▶ **Exercise directions**: Copy out the entries that come next, exactly.

▶ **Recorded data**:
[Start of Attachment]

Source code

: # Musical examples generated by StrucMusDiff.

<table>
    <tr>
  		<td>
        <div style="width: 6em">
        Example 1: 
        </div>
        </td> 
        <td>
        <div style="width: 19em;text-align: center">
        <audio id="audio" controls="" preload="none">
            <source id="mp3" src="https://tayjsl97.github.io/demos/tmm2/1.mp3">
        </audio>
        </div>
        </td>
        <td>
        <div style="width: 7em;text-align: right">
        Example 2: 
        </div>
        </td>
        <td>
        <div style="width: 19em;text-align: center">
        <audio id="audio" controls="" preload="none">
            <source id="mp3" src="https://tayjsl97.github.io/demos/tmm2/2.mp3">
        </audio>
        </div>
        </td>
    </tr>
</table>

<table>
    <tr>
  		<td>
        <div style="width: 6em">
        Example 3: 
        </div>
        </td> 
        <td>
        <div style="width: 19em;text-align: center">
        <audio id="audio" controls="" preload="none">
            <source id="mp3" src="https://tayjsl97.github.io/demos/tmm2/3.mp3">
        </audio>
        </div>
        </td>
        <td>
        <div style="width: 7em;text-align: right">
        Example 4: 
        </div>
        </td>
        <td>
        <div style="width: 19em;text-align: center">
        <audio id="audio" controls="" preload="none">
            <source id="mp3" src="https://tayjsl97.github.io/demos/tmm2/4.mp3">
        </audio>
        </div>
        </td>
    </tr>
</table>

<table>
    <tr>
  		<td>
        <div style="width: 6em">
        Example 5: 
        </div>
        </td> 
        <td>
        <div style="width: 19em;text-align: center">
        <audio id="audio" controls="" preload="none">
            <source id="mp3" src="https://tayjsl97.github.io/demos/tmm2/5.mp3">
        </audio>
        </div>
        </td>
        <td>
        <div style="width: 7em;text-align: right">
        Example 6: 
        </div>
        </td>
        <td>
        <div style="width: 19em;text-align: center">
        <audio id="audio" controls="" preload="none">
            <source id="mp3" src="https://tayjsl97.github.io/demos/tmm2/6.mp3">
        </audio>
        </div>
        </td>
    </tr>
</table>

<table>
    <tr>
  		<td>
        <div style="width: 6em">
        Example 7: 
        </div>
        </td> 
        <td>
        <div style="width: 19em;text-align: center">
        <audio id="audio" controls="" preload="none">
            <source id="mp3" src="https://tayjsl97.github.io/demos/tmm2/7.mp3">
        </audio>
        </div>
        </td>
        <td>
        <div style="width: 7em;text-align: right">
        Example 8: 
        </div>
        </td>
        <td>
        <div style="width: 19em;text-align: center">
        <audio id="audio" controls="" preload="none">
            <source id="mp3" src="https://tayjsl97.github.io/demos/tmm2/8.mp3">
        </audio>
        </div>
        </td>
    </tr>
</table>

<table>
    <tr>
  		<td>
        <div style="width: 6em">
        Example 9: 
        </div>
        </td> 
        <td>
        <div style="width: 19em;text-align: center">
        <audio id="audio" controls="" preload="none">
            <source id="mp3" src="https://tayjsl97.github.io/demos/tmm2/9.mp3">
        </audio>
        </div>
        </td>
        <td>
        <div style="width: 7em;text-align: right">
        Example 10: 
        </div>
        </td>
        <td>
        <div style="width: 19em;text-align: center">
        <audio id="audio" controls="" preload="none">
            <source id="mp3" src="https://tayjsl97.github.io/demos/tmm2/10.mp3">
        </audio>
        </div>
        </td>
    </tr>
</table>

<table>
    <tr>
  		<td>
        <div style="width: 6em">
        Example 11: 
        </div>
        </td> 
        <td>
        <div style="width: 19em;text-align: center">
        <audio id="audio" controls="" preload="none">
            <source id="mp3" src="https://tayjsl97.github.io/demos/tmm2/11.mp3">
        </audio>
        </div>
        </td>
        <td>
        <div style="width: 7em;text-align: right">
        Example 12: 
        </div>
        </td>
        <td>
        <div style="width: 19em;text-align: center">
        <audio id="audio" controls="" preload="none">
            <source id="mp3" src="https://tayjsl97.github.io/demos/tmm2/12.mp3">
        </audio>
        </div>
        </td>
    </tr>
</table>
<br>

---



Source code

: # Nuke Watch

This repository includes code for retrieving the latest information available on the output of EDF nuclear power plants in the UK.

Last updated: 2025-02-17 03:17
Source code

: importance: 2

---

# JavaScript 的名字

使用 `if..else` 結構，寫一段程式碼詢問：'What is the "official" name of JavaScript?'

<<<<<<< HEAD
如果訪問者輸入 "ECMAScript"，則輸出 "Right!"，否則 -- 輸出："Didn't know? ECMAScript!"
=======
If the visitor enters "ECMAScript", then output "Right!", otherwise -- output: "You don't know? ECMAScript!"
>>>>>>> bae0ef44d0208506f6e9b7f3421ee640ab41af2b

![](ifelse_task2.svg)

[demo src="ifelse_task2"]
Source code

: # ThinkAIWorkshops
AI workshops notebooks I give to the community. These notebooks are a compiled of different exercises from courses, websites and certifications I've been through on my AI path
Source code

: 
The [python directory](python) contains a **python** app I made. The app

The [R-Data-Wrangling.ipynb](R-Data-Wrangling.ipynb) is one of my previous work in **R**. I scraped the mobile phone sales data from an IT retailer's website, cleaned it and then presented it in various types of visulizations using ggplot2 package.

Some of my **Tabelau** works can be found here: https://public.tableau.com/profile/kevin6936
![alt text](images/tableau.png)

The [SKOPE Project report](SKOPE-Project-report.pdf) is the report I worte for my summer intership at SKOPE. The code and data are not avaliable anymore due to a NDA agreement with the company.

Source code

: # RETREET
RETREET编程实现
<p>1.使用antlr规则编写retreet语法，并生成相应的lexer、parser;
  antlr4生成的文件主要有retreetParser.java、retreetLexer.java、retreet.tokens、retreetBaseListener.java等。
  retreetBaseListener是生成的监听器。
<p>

[End of Attachment]

▶ **Your solution**:
Source code

: # Musical examples generated by StrucMusDiff.

<table>
    <tr>
  		<td>
        <div style="width: 6em">
        Example 1: 
        </div>
        </td> 
        <td>
        <div style="width: 19em;text-align: center">
        <audio id="audio" controls="" preload="none">
            <source id="mp3" src="https://tayjsl97.github.io/demos/tmm2/1.mp3">
        </audio>
        </div>
        </td>
        <td>
        <div style="width: 7em;text-align: right">
        Example 2: 
        </div>
        </td>
        <td>
        <div style="width: 19em;text-align: center">
        <audio id="audio" controls="" preload="none">
            <source id="mp3" src="https://tayjsl97.github.io/demos/tmm2/2.mp3">
        </audio>
        </div>
        </td>
    </tr>
</table>

<table>
    <tr>
  		<td>
        <div style="width: 6em">
        Example 3: 
        </div>
        </td> 
        <td>
        <div style="width: 19em;text-align: center">
        <audio id="audio" controls="" preload="none">
            <source id="mp3" src="https://tayjsl97.github.io/demos/tmm2/3.mp3">
        </audio>
        </div>
        </td>
        <td>
        <div style="width: 7em;text-align: right">
        Example 4: 
        </div>
        </td>
        <td>
        <div style="width: 19em;text-align: center">
        <audio id="audio" controls="" preload="none">
            <source id="mp3" src="https://tayjsl97.github.io/demos/tmm2/4.mp3">
        </audio>
        </div>
        </td>
    </tr>
</table>

<table>
    <tr>
  		<td>
        <div style="width: 6em">
        Example 5: 
        </div>
        </td> 
        <td>
        <div style="width: 19em;text-align: center">
        <audio id="audio" controls="" preload="none">
            <source id="mp3" src="https://tayjsl97.github.io/demos/tmm2/5.mp3">
        </audio>
        </div>
        </td>
        <td>
        <div style="width: 7em;text-align: right">
        Example 6: 
        </div>
        </td>
        <td>
        <div style="width: 19em;text-align: center">
        <audio id="audio" controls="" preload="none">
            <source id="mp3" src="https://tayjsl97.github.io/demos/tmm2/6.mp3">
        </audio>
        </div>
        </td>
    </tr>
</table>

<table>
    <tr>
  		<td>
        <div style="width: 6em">
        Example 7: 
        </div>
        </td> 
        <td>
        <div style="width: 19em;text-align: center">
        <audio id="audio" controls="" preload="none">
            <source id="mp3" src="https://tayjsl97.github.io/demos/tmm2/7.mp3">
        </audio>
        </div>
        </td>
        <td>
        <div style="width: 7em;text-align: right">
        Example 8: 
        </div>
        </td>
        <td>
        <div style="width: 19em;text-align: center">
        <audio id="audio" controls="" preload="none">
            <source id="mp3" src="https://tayjsl97.github.io/demos/tmm2/8.mp3">
        </audio>
        </div>
        </td>
    </tr>
</table>

<table>
    <tr>
  		<td>
        <div style="width: 6em">
        Example 9: 
        </div>
        </td> 
        <td>
        <div style="width: 19em;text-align: center">
        <audio id="audio" controls="" preload="none">
            <source id="mp3" src="https://tayjsl97.github.io/demos/tmm2/9.mp3">
        </audio>
        </div>
        </td>
        <td>
        <div style="width: 7em;text-align: right">
        Example 10: 
        </div>
        </td>
        <td>
        <div style="width: 19em;text-align: center">
        <audio id="audio" controls="" preload="none">
            <source id="mp3" src="https://tayjsl97.github.io/demos/tmm2/10.mp3">
        </audio>
        </div>
        </td>
    </tr>
</table>

<table>
    <tr>
  		<td>
        <div style="width: 6em">
        Example 11: 
        </div>
        </td> 
        <td>
        <div style="width: 19em;text-align: center">
        <audio id="audio" controls="" preload="none">
            <source id="mp3" src="https://tayjsl97.github.io/demos/tmm2/11.mp3">
        </audio>
        </div>
        </td>
        <td>
        <div style="width: 7em;text-align: right">
        Example 12: 
        </div>
        </td>
        <td>
        <div style="width: 19em;text-align: center">
        <audio id="audio" controls="" preload="none">
            <source id="mp3" src="https://tayjsl97.github.io/demos/tmm2/12.mp3">
        </audio>
        </div>
        </td>
    </tr>
</table>
<br>

---



Source code

: # Nuke Watch

This repository includes code for retrieving the latest information available on the output of EDF nuclear power plants in the UK.

Last updated: 2025-02-17 03:17
Source code

: importance: 2

---

# JavaScript 的名字

使用 `if..else` 結構，寫一段程式碼詢問：'What is the "official" name of JavaScript?'

<<<<<<< HEAD
如果訪問者輸入 "ECMAScript"，則輸出 "Right!"，否則 -- 輸出："Didn't know? ECMAScript!"
=======
If the visitor enters "ECMAScript", then output "Right!", otherwise -- output: "You don't know? ECMAScript!"
>>>>>>> bae0ef44d0208506f6e9b7f3421ee640ab41af2b

![](ifelse_task2.svg)

[demo src="ifelse_task2"]
Source code

: # ThinkAIWorkshops
AI workshops notebooks I give to the community. These notebooks are a compiled of different exercises from courses, websites and certifications I've been through on my AI path
Source code

: 
The [python directory](python) contains a **python** app I made. The app

The [R-Data-Wrangling.ipynb](R-Data-Wrangling.ipynb) is one of my previous work in **R**. I scraped the mobile phone sales data from an IT retailer's website, cleaned it and then presented it in various types of visulizations using ggplot2 package.

Some of my **Tabelau** works can be found here: https://public.tableau.com/profile/kevin6936
![alt text](images/tableau.png)

The [SKOPE Project report](SKOPE-Project-report.pdf) is the report I worte for my summer intership at SKOPE. The code and data are not avaliable anymore due to a NDA agreement with the company.

Source code

: # RETREET
RETREET编程实现
<p>1.使用antlr规则编写retreet语法，并生成相应的lexer、parser;
  antlr4生成的文件主要有retreetParser.java、retreetLexer.java、retreet.tokens、retreetBaseListener.java等。
  retreetBaseListener是生成的监听器。
<p>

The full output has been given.